══ DATA TO EXAMINE
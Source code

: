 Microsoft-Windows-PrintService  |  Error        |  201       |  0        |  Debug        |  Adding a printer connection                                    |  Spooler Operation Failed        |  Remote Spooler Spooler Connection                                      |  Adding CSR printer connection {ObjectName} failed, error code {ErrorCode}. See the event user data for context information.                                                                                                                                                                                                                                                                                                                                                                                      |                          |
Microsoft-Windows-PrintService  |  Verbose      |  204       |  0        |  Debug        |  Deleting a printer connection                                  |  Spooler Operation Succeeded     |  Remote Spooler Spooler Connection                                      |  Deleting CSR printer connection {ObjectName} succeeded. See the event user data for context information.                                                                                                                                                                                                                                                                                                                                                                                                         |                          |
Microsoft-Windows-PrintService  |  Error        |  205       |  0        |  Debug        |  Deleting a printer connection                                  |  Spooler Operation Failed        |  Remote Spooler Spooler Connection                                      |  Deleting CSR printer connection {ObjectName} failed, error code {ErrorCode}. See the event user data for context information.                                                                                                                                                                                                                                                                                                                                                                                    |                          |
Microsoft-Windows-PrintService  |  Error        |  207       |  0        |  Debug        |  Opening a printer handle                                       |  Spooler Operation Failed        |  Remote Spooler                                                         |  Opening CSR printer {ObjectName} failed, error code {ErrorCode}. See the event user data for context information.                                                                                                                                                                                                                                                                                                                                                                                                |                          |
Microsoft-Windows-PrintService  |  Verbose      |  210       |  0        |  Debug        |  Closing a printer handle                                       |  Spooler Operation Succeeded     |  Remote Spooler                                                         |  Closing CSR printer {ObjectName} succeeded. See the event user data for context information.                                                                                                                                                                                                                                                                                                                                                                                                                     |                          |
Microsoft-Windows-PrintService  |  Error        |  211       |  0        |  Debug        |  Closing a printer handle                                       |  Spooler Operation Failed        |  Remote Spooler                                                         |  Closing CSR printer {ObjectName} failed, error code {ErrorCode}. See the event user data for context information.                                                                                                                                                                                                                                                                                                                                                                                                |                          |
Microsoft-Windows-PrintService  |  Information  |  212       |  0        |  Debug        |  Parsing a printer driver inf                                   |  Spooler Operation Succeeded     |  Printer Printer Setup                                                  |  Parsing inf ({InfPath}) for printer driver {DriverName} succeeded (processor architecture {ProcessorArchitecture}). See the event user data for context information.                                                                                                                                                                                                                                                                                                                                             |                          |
════
THE PROBLEM
Read through the records above and copy the lines that contain "Deleting".

RESPONSE TO THE TASK
Microsoft-Windows-PrintService  |  Verbose      |  204       |  0        |  Debug        |  Deleting a printer connection                                  |  Spooler Operation Succeeded     |  Remote Spooler Spooler Connection                                      |  Deleting CSR printer connection {ObjectName} succeeded. See the event user data for context information.                                                                                                                                                                                                                                                                                                                                                                                                         |                          |
Microsoft-Windows-PrintService  |  Error        |  205       |  0        |  Debug        |  Deleting a printer connection                                  |  Spooler Operation Failed        |  Remote Spooler Spooler Connection                                      |  Deleting CSR printer connection {ObjectName} failed, error code {ErrorCode}. See the event user data for context information.                                                                                                                                                                                                                                                                                                                                                                                    |                          |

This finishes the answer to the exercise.